- _Required work_
Set down each line exactly, beginning with the one that contains "For a full list" and continuing through the last line of the listing, and nothing else.

- _Extracted entries_
----------
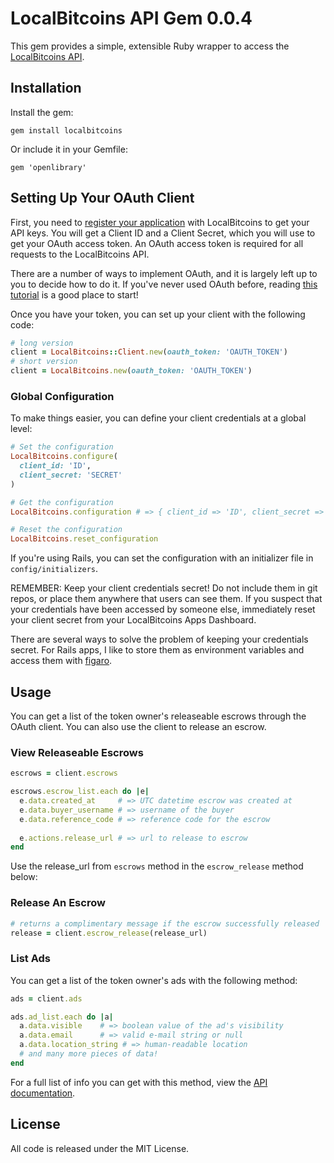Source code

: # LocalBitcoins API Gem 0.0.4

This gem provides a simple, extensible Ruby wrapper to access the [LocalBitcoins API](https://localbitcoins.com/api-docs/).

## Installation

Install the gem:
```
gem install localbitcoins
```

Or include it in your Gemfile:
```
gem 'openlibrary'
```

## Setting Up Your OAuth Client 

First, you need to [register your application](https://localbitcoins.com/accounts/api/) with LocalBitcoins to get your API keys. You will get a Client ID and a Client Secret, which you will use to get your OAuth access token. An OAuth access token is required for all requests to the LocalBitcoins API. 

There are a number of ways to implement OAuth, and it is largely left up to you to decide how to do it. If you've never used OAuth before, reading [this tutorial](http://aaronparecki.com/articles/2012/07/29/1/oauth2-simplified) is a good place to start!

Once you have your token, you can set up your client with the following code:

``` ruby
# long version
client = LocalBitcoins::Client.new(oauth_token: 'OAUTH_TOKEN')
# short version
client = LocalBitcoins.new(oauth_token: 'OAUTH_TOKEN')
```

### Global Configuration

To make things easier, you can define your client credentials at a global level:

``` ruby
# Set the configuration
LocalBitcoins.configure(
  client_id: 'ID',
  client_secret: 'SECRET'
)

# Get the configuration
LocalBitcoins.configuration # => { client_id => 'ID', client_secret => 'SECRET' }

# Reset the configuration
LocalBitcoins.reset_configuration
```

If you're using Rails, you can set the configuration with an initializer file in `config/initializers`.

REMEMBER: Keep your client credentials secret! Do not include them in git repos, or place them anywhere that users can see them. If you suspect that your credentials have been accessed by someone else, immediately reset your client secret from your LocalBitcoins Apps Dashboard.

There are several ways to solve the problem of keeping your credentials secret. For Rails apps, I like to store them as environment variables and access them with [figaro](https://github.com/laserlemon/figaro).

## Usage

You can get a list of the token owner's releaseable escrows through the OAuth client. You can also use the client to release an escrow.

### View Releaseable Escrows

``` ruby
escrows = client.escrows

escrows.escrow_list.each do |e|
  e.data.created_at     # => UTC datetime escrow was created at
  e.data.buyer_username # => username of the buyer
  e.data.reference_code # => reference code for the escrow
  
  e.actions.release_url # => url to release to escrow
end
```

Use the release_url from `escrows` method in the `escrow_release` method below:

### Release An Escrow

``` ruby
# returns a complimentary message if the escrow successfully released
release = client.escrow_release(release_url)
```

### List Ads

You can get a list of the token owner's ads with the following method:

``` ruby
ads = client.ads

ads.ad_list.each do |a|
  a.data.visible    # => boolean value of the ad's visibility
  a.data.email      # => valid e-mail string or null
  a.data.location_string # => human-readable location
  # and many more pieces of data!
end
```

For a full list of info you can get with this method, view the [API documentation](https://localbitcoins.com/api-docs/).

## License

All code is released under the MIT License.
----------
- _Response for this exercise_
For a full list of info you can get with this method, view the [API documentation](https://localbitcoins.com/api-docs/).

## License

All code is released under the MIT License.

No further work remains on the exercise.